DIRECTIONS FOR THIS TASK: Find where "## ❤ Show your support" appears in the records below, then return that line and every later line exactly, stopping only at the last line.

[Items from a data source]
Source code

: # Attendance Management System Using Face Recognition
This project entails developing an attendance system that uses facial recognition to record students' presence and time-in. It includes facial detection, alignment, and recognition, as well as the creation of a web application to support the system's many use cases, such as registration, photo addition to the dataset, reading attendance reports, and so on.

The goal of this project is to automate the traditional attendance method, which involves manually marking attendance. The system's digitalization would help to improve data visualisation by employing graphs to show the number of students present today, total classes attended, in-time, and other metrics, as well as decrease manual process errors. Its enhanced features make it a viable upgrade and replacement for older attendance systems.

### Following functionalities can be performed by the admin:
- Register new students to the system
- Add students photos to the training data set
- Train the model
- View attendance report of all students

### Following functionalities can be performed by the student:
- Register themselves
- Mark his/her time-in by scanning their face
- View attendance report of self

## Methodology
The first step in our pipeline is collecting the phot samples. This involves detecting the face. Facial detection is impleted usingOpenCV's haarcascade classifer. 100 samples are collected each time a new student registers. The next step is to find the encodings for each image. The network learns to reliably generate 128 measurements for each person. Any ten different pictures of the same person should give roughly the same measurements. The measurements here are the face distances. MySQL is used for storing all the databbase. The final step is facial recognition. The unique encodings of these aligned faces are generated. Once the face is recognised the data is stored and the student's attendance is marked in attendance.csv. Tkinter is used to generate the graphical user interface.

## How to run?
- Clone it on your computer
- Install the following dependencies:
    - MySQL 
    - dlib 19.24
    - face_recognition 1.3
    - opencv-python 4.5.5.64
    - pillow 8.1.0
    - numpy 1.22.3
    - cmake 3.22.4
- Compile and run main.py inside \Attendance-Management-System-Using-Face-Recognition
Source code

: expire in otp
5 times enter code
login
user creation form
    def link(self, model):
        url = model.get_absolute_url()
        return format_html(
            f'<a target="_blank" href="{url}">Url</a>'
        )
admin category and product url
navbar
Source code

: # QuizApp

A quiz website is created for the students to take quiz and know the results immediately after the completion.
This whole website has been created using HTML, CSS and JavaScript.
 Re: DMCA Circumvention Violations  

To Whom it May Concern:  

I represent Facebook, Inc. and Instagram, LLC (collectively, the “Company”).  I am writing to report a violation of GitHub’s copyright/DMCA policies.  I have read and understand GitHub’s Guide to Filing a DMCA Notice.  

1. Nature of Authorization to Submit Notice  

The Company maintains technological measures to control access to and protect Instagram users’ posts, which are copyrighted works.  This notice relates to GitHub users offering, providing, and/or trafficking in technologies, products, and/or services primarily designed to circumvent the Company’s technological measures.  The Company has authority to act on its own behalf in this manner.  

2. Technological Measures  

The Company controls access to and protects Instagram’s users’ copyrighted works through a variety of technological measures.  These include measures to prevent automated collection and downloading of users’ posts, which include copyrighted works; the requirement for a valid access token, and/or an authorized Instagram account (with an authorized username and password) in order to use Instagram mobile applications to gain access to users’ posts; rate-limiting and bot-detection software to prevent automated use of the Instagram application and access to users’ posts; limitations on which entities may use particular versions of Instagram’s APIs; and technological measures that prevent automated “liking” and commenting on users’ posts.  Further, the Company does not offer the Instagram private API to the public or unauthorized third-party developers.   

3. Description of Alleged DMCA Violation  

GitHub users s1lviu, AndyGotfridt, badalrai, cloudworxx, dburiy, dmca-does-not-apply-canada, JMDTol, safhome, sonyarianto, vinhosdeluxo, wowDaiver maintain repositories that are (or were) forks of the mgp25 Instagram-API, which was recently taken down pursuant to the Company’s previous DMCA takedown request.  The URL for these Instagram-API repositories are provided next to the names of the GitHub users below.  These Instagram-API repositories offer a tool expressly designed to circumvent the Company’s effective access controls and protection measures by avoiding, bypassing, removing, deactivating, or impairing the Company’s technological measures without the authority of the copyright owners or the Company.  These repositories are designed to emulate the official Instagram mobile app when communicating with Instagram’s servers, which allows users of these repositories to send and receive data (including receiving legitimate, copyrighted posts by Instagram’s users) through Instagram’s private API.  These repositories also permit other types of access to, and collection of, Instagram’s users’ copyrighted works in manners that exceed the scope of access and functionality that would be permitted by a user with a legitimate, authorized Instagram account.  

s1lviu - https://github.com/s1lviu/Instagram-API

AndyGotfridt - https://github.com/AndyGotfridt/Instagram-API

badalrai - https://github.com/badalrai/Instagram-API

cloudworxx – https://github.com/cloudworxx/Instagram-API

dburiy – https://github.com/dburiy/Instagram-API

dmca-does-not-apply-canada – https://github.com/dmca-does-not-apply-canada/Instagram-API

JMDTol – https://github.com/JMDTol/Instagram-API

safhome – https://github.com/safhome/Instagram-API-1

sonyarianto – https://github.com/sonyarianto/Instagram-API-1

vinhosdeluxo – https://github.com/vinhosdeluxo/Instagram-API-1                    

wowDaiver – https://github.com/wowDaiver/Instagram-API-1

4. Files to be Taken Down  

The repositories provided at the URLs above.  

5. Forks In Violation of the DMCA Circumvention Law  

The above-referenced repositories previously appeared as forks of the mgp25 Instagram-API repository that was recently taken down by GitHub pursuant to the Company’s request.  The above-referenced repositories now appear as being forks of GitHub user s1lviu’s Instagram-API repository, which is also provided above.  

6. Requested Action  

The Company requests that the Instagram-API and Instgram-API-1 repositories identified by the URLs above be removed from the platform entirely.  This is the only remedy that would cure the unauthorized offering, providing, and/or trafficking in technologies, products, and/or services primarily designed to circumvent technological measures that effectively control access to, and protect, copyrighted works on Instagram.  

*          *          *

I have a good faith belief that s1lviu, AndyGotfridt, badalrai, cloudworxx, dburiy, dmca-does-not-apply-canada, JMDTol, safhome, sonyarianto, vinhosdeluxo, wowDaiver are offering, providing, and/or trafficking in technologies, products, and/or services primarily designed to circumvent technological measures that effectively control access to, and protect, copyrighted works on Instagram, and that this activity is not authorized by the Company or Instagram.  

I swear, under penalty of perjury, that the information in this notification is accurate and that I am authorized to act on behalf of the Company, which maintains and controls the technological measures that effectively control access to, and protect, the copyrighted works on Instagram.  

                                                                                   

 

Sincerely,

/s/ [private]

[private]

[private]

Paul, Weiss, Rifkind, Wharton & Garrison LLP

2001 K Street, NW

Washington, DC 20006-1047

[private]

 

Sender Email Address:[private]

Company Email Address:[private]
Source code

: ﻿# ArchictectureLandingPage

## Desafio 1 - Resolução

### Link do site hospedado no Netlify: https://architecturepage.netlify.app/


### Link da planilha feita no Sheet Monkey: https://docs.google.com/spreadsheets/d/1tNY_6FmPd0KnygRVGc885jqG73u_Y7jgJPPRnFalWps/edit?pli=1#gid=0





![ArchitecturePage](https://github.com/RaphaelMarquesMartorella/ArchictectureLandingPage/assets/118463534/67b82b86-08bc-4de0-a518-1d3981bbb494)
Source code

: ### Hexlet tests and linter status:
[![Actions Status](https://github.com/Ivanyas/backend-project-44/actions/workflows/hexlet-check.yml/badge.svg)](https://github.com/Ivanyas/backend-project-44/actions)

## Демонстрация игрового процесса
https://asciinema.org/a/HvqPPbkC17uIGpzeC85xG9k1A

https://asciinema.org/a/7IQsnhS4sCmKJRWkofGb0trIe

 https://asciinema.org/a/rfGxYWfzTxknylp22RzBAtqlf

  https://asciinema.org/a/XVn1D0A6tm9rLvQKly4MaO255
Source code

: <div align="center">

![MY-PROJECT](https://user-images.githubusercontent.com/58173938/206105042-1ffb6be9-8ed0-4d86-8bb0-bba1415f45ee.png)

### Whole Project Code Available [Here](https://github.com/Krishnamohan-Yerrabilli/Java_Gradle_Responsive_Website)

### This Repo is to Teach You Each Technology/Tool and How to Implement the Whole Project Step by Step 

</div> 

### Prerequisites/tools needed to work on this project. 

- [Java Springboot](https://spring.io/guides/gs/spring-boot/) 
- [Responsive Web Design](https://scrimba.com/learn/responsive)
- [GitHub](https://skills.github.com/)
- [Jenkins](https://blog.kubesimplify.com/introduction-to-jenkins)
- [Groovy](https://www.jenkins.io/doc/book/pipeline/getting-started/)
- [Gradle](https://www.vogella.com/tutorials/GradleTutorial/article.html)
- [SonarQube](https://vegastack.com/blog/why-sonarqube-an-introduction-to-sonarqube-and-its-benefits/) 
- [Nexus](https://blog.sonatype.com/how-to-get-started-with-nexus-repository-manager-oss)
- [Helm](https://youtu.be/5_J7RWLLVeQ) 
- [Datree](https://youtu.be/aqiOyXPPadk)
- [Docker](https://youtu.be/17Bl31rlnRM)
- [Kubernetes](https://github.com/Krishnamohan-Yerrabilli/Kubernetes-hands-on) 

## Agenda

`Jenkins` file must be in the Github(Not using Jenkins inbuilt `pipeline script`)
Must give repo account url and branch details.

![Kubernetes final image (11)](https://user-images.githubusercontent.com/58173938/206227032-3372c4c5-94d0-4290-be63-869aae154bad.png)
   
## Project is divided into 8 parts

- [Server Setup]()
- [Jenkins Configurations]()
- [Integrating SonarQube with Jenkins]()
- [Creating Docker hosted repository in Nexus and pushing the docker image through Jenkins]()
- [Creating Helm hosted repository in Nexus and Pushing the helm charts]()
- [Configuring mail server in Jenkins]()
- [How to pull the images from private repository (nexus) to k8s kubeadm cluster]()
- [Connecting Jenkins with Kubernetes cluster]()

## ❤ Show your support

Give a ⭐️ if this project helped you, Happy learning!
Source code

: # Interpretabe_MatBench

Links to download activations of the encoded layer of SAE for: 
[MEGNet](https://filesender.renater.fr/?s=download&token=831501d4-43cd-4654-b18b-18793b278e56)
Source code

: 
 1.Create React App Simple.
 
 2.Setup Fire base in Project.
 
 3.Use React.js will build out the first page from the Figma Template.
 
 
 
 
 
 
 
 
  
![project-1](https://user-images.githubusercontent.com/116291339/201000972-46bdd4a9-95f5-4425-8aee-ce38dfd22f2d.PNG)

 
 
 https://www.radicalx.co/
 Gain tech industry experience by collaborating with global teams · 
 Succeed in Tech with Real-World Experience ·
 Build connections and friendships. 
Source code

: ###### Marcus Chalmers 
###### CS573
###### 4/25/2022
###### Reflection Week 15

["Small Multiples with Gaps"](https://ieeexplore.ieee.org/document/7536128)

ANSWER FOR THE TASK:
## ❤ Show your support

Give a ⭐️ if this project helped you, Happy learning!
Source code

: # Interpretabe_MatBench

Links to download activations of the encoded layer of SAE for: 
[MEGNet](https://filesender.renater.fr/?s=download&token=831501d4-43cd-4654-b18b-18793b278e56)
Source code

: 
 1.Create React App Simple.
 
 2.Setup Fire base in Project.
 
 3.Use React.js will build out the first page from the Figma Template.
 
 
 
 
 
 
 
 
  
![project-1](https://user-images.githubusercontent.com/116291339/201000972-46bdd4a9-95f5-4425-8aee-ce38dfd22f2d.PNG)

 
 
 https://www.radicalx.co/
 Gain tech industry experience by collaborating with global teams · 
 Succeed in Tech with Real-World Experience ·
 Build connections and friendships. 
Source code

: ###### Marcus Chalmers 
###### CS573
###### 4/25/2022
###### Reflection Week 15

["Small Multiples with Gaps"](https://ieeexplore.ieee.org/document/7536128)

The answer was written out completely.